[Start of Attachment]

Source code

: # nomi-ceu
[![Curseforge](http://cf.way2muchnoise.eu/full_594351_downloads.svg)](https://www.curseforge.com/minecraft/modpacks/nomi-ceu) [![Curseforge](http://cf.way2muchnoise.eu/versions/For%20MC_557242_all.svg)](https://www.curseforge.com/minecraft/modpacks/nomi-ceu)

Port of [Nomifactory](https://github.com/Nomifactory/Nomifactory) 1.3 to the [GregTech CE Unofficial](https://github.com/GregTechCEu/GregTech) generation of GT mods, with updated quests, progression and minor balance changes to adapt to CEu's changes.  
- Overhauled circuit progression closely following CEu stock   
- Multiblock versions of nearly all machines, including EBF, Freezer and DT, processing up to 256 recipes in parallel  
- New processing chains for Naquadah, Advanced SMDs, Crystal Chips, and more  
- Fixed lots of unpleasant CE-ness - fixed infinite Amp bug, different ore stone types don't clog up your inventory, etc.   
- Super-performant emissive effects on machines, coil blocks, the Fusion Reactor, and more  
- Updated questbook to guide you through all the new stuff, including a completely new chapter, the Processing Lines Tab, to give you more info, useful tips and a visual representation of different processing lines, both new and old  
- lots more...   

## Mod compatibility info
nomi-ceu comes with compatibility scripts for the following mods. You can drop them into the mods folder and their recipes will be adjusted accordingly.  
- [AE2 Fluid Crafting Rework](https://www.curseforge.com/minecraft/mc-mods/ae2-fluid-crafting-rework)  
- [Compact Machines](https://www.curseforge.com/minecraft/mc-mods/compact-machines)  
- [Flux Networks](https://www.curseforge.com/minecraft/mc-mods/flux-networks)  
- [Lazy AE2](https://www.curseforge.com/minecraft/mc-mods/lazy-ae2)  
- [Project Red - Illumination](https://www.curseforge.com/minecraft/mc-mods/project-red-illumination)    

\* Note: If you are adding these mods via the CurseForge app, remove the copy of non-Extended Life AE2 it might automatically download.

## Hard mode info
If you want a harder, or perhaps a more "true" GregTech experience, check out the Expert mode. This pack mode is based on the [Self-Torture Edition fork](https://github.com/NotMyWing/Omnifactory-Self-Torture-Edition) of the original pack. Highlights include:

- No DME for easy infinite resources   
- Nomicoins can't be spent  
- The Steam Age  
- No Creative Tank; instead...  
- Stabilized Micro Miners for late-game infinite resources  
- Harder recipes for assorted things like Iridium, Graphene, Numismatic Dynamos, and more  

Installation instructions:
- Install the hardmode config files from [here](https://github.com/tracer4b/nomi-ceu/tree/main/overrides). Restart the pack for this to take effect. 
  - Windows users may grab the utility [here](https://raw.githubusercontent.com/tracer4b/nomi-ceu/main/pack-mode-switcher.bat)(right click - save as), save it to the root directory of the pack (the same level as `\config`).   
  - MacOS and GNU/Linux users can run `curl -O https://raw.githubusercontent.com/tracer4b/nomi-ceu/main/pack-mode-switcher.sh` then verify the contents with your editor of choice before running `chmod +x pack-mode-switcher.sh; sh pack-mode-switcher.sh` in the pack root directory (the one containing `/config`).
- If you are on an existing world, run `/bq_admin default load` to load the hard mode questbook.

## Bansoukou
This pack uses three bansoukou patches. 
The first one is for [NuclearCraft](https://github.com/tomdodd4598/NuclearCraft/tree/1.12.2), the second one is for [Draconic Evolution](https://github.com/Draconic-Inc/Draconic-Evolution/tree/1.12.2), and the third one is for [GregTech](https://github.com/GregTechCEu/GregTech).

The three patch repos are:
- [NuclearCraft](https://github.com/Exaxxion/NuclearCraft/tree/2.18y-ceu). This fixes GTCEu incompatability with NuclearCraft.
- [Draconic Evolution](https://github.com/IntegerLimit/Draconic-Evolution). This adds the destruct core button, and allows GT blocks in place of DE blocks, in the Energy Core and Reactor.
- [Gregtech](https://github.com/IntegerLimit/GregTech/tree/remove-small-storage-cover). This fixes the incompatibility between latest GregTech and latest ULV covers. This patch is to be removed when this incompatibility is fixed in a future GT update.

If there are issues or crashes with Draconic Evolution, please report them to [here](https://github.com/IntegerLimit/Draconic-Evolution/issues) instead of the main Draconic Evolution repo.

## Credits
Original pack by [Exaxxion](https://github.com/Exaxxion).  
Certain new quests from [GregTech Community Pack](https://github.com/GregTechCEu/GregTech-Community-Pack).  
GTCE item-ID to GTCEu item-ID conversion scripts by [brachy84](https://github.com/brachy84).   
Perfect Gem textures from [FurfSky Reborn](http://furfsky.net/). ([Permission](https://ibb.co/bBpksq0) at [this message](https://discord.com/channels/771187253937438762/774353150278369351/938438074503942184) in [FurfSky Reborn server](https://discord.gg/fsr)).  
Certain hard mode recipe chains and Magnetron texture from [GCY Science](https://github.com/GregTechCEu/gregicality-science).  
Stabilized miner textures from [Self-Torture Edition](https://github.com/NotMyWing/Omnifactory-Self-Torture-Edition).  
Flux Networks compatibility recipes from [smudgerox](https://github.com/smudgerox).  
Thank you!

[End of Attachment]

(Work required):
Looking at the data above, write out exactly the lines that start at the one containing "- Nomicoins can't be spent" and end at the one containing "This pack uses three bansoukou patches."; include both and nothing beyond.

(Exercise response):
- Nomicoins can't be spent  
- The Steam Age  
- No Creative Tank; instead...  
- Stabilized Micro Miners for late-game infinite resources  
- Harder recipes for assorted things like Iridium, Graphene, Numismatic Dynamos, and more  

Installation instructions:
- Install the hardmode config files from [here](https://github.com/tracer4b/nomi-ceu/tree/main/overrides). Restart the pack for this to take effect. 
  - Windows users may grab the utility [here](https://raw.githubusercontent.com/tracer4b/nomi-ceu/main/pack-mode-switcher.bat)(right click - save as), save it to the root directory of the pack (the same level as `\config`).   
  - MacOS and GNU/Linux users can run `curl -O https://raw.githubusercontent.com/tracer4b/nomi-ceu/main/pack-mode-switcher.sh` then verify the contents with your editor of choice before running `chmod +x pack-mode-switcher.sh; sh pack-mode-switcher.sh` in the pack root directory (the one containing `/config`).
- If you are on an existing world, run `/bq_admin default load` to load the hard mode questbook.

## Bansoukou
This pack uses three bansoukou patches. 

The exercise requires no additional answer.